Un des sujets en 2025 est de généraliser cette transparence salariale à l’ensemble de l’entreprise pour être prêt lors de la transposition de la directive européenne prévue l’an prochain. Pour cela, nous utilisons la plateforme Figures pour le benchmark des salaires.
Comment appréhendez-vous l’IA dans la fonction RH ?
C’est hyper important. Nous avons commencé assez tôt au point d’en mettre partout dans tous nos process RH : admission et expérience des candidats et des étudiants.
- Nous avons organisé un atelier avec l’IT pour identifier les points de l’expérience collaborateur les plus dégradés et les améliorer avec l’IA : recrutement, description des fiches de postes, établissement des corrigés, élaboration d’un prompt pour relire les feedbacks, aide aux managers pour décrire les objectifs des équipes…
- Nous utilisons là aussi les fonctionnalités IA intégrées dans Lattice mais aussi Gemini (assistant IA de Google) qui est intégré dans nos outils.
- Avec l’IA, nous gagnons un temps absolument incroyable dans les processus de recrutement et nous facilitons la vie des managers et des collaborateurs. C’est notre responsabilité de faire de l’IA un outil au service de l’humain et non un outil qui va remplacer l’humain.

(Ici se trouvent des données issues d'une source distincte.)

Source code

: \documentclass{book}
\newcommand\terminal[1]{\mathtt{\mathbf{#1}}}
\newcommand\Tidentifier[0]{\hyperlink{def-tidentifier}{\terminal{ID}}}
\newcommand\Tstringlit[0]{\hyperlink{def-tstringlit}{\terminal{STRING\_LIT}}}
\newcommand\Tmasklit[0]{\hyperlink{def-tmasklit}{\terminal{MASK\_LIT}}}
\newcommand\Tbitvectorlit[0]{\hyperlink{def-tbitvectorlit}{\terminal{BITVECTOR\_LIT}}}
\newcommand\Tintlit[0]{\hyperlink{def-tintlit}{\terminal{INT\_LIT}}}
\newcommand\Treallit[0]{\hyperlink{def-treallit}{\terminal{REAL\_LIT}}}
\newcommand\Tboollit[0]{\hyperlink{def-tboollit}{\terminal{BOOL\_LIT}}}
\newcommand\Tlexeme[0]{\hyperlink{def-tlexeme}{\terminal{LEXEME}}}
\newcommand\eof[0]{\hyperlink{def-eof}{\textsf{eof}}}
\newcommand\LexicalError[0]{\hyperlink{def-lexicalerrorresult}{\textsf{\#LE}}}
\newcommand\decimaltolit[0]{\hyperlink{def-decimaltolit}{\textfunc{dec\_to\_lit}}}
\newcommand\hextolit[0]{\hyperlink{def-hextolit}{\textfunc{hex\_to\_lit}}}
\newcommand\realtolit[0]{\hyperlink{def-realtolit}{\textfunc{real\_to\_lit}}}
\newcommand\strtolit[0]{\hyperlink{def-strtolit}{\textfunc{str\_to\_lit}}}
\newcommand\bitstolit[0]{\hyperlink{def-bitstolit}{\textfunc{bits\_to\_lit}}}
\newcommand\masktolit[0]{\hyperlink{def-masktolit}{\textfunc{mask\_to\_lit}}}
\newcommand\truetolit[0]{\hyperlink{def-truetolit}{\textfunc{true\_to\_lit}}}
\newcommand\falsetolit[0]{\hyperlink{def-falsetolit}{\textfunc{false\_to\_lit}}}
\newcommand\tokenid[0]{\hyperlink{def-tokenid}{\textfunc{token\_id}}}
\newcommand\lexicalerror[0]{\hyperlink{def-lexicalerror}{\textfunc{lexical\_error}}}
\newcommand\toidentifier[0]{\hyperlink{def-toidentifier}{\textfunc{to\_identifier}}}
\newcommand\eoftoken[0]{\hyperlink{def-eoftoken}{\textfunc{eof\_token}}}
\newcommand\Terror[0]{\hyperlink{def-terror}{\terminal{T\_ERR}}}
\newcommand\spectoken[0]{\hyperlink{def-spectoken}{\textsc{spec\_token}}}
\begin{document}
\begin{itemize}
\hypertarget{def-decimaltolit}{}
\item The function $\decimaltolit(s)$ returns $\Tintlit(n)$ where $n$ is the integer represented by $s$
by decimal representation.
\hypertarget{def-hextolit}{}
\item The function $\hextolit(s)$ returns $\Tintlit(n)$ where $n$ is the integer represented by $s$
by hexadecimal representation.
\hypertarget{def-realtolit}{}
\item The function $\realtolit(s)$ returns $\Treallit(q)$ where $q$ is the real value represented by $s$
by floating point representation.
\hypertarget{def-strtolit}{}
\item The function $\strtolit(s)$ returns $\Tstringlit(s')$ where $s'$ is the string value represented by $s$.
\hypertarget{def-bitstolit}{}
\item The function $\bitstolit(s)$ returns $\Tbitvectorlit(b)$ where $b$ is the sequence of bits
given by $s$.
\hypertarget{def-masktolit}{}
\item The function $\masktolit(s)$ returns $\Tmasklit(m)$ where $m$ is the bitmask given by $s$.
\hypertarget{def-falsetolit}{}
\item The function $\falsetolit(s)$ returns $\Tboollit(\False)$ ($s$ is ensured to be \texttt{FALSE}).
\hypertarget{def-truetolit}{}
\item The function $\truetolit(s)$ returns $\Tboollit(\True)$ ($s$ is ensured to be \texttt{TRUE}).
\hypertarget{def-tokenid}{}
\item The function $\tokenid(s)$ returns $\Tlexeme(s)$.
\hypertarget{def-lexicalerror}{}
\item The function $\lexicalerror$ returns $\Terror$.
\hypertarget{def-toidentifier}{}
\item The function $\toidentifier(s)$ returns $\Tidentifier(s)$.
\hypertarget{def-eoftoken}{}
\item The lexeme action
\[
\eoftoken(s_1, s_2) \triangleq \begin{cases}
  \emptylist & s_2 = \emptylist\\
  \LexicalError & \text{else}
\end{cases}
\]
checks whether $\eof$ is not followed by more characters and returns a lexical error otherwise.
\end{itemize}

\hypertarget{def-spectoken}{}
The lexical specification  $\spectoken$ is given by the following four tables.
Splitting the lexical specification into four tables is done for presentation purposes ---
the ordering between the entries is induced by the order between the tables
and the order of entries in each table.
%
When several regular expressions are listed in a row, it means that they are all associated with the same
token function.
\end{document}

- Notre responsabilité en tant que RH, c’est d’anticiper comment l’IA va changer les métiers et les compétences.
Réduction d’effectif chez OpenClassrooms
OpenClassrooms a enclenché une rupture conventionnelle collective en janvier 2025. Son déploiement s’est achevé début avril 2025. Il a concerné une soixantaine de collaborateurs.
« • Nous avions initié ce plan car Il fallait adapter notre effectif en raison de la conjoncture. Nous avions déjà eu un plan de départ portant sur un quart de notre effectif au printemps 2023.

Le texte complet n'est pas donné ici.